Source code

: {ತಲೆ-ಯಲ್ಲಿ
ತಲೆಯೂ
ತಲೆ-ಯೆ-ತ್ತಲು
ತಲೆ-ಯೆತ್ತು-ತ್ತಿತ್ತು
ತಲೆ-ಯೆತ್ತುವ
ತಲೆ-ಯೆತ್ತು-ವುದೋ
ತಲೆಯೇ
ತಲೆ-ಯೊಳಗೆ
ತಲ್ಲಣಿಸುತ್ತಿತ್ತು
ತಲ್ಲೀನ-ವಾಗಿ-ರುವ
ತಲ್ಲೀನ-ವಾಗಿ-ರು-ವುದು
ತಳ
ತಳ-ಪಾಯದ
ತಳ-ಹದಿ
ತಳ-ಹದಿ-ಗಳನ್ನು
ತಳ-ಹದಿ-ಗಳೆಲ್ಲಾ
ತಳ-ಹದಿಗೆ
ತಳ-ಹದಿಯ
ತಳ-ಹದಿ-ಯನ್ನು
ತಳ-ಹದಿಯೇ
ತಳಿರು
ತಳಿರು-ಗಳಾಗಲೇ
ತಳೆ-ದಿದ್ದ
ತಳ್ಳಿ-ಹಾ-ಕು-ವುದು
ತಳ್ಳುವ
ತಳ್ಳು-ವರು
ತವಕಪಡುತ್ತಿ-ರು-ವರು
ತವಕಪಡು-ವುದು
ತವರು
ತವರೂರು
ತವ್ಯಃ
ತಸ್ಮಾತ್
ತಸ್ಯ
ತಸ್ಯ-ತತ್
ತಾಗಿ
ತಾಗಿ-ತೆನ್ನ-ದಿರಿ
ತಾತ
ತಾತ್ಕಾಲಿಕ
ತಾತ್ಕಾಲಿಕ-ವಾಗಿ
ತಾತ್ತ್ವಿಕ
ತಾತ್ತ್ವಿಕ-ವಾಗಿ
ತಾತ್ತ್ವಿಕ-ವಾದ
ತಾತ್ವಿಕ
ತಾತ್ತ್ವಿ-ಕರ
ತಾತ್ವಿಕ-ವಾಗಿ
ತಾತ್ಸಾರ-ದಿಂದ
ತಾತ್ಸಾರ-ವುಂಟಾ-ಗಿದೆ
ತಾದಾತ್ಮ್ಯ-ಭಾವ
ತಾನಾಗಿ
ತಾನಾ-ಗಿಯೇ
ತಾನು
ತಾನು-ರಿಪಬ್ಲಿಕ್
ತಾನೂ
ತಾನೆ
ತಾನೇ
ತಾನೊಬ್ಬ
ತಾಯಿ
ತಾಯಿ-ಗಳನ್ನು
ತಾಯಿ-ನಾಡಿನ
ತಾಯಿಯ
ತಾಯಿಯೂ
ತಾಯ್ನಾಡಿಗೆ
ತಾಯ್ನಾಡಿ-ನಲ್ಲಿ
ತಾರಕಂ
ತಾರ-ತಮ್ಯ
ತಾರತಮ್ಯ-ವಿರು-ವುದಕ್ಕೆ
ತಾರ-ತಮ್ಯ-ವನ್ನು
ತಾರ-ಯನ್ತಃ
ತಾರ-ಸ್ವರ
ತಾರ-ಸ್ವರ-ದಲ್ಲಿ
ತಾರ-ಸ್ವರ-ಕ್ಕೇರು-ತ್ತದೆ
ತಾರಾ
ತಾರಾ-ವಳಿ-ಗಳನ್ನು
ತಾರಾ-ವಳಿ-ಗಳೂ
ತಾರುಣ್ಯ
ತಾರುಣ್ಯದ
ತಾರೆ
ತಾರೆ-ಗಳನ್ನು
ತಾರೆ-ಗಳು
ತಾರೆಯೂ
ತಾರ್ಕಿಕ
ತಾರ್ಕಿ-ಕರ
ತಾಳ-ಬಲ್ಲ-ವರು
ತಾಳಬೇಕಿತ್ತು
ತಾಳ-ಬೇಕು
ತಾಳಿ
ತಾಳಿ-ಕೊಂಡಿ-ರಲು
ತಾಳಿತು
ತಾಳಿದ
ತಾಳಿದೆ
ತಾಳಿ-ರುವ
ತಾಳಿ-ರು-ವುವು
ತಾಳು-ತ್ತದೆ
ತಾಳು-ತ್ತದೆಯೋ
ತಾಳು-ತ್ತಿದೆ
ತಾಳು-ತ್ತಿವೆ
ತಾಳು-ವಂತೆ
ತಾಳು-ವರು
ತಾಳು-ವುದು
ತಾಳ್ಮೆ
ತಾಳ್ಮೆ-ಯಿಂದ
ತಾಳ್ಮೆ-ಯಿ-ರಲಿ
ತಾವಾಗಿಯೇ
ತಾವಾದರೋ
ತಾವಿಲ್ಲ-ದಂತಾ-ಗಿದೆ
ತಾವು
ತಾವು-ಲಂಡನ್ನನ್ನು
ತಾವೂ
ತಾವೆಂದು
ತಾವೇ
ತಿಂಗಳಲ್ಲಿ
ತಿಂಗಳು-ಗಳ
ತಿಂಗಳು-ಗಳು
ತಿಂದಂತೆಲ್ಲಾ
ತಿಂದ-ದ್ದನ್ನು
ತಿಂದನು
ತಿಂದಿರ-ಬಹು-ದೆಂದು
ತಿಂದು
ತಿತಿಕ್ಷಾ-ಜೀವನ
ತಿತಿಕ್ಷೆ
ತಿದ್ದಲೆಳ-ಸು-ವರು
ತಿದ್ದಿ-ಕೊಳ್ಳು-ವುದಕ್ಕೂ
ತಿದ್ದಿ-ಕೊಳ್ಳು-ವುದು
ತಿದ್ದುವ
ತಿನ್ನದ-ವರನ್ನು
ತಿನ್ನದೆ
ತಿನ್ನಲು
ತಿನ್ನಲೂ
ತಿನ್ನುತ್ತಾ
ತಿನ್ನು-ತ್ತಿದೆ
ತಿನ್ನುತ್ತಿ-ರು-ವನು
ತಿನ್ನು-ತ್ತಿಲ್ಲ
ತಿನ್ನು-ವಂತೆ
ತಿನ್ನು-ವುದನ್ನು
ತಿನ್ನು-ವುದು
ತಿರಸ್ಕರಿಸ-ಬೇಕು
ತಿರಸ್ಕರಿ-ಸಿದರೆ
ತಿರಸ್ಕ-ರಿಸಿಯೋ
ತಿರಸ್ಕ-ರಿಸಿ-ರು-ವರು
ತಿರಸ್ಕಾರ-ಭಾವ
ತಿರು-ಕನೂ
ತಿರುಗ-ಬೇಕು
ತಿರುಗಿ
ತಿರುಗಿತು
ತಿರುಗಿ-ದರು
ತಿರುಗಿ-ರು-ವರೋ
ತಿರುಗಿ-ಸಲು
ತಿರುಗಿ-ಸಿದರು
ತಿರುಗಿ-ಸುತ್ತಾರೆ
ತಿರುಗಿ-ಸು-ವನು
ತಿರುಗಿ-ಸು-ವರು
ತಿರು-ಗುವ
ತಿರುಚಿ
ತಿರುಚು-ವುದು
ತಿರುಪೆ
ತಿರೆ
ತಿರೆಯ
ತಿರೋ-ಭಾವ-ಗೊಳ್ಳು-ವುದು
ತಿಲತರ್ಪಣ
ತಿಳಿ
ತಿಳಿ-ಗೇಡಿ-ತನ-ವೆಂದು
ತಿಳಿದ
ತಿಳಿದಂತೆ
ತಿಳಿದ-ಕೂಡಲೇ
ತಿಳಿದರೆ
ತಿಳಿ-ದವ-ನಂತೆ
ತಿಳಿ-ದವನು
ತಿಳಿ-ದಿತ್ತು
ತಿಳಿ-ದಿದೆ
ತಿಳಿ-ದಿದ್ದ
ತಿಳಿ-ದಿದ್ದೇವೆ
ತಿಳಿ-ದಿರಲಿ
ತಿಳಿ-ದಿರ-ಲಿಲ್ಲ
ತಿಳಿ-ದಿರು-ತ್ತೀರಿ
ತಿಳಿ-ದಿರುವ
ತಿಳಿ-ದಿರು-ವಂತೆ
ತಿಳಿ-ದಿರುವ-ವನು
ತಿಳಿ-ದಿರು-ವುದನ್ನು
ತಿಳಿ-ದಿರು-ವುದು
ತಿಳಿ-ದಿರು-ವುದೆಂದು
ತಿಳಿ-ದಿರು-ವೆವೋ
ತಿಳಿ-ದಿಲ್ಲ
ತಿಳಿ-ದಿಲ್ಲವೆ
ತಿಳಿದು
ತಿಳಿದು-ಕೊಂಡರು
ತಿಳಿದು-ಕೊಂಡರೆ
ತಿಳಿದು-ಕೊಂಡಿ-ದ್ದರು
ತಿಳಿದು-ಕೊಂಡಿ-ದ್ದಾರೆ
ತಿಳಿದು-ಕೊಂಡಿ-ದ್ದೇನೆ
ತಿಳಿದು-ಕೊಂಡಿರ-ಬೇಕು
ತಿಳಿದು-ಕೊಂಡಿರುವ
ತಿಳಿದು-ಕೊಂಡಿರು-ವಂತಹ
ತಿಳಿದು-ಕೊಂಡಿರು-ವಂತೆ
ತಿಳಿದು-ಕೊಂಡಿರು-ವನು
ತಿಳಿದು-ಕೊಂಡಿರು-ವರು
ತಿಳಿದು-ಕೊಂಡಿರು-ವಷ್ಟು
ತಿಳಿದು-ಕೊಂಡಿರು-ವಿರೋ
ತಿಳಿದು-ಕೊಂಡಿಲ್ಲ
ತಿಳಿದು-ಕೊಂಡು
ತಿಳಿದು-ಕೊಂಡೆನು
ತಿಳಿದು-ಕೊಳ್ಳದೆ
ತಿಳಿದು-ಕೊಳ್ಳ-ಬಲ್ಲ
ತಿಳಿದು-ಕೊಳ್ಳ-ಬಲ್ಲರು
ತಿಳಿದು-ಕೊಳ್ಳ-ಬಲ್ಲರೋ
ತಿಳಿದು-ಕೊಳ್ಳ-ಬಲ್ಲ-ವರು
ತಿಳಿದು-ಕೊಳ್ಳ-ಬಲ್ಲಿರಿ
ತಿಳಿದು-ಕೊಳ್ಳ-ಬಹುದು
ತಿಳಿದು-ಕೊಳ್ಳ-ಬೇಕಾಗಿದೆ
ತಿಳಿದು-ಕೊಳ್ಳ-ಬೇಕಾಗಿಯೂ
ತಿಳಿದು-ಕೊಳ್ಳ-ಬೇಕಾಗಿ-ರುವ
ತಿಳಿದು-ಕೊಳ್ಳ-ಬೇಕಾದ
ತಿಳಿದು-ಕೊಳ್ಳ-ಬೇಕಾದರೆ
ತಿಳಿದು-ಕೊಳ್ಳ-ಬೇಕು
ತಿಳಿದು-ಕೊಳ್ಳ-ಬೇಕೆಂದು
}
++++++++
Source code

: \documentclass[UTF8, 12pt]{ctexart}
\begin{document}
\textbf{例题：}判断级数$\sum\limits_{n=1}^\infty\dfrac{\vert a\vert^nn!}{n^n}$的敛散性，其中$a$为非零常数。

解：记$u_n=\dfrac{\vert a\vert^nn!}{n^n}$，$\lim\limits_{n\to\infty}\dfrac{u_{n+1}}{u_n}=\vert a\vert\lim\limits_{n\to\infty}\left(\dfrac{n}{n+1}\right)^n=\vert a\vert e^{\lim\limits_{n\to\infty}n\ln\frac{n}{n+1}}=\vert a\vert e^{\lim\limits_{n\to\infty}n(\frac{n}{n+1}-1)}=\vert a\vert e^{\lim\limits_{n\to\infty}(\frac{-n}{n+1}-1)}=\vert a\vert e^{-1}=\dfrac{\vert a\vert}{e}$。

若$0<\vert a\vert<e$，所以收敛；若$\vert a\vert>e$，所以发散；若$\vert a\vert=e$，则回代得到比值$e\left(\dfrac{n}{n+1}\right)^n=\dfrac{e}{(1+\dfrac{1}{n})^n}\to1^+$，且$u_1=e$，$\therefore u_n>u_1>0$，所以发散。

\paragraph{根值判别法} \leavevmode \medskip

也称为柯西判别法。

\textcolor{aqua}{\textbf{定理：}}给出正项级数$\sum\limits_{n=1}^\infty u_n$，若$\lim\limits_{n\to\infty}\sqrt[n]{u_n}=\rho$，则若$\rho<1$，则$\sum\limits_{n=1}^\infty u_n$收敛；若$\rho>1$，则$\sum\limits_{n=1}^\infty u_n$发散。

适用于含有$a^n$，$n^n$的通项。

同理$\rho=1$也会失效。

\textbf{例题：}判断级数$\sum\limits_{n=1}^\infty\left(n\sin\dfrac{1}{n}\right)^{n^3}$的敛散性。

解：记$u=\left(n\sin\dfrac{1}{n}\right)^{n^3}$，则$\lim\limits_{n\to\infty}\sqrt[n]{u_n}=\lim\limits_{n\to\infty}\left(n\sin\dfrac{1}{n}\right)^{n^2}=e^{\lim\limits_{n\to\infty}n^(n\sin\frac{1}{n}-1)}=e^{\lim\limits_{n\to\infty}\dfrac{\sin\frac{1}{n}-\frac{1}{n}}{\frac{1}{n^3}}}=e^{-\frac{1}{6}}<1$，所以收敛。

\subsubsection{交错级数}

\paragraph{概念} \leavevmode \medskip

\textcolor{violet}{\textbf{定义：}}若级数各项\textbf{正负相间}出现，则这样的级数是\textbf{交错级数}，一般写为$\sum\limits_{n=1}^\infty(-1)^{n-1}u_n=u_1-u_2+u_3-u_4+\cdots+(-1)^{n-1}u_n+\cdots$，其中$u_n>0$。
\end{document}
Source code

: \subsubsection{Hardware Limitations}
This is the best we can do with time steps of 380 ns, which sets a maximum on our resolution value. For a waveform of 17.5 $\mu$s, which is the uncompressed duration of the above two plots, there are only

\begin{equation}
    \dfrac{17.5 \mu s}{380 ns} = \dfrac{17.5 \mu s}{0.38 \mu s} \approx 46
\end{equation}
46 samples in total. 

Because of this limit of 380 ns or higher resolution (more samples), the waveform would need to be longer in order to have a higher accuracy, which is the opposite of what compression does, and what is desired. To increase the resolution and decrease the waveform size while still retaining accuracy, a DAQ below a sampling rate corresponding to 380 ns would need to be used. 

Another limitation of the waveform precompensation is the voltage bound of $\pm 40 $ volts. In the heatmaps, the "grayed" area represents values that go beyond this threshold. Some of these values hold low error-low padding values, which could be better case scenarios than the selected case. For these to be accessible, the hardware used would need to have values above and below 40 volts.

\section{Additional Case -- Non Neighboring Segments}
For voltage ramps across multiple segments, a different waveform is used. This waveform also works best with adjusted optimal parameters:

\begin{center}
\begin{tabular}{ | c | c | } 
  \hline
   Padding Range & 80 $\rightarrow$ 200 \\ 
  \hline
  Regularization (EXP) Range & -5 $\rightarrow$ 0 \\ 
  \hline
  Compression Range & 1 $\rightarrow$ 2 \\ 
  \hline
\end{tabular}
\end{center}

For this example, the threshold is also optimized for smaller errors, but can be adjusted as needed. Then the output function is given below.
++++++++
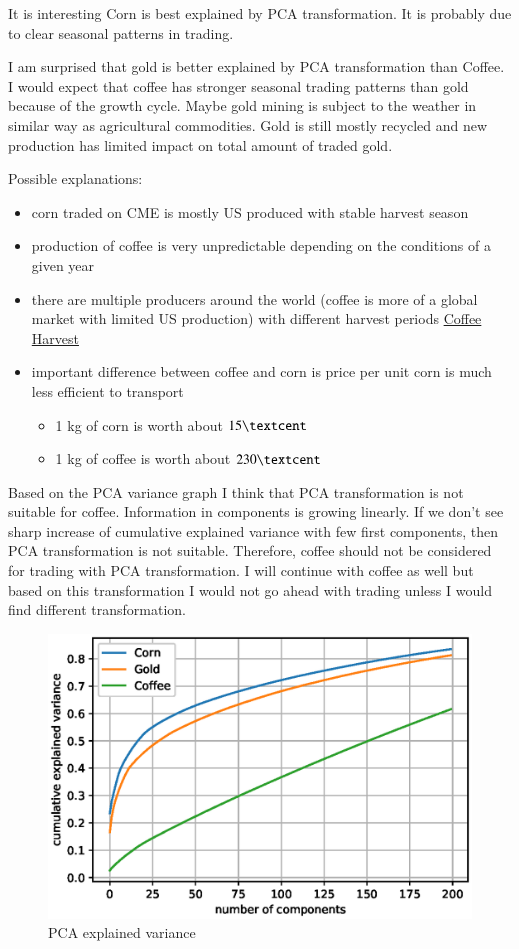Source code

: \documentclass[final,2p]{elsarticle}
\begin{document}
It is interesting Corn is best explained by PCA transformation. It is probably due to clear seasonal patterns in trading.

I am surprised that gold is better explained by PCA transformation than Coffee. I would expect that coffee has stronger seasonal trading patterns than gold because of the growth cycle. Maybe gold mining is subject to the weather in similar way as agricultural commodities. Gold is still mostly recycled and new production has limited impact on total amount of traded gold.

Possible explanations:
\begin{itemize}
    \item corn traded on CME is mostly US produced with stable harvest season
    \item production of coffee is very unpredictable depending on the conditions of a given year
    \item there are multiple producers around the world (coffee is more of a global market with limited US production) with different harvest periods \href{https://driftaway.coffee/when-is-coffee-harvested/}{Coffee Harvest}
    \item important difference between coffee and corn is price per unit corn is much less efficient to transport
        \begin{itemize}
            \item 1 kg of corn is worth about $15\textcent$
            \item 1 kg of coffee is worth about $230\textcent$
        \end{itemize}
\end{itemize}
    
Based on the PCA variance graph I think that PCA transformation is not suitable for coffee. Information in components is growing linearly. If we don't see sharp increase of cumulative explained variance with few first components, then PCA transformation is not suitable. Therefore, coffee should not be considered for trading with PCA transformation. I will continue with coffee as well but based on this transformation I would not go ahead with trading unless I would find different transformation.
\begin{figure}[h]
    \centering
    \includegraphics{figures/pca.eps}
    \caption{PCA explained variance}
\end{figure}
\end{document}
++++++++
TASK STATEMENT: Scan the material above. Extract every line in which the word "判断级数" occurs.

PROBLEM SOLUTION:
\textbf{例题：}判断级数$\sum\limits_{n=1}^\infty\dfrac{\vert a\vert^nn!}{n^n}$的敛散性，其中$a$为非零常数。
\textbf{例题：}判断级数$\sum\limits_{n=1}^\infty\left(n\sin\dfrac{1}{n}\right)^{n^3}$的敛散性。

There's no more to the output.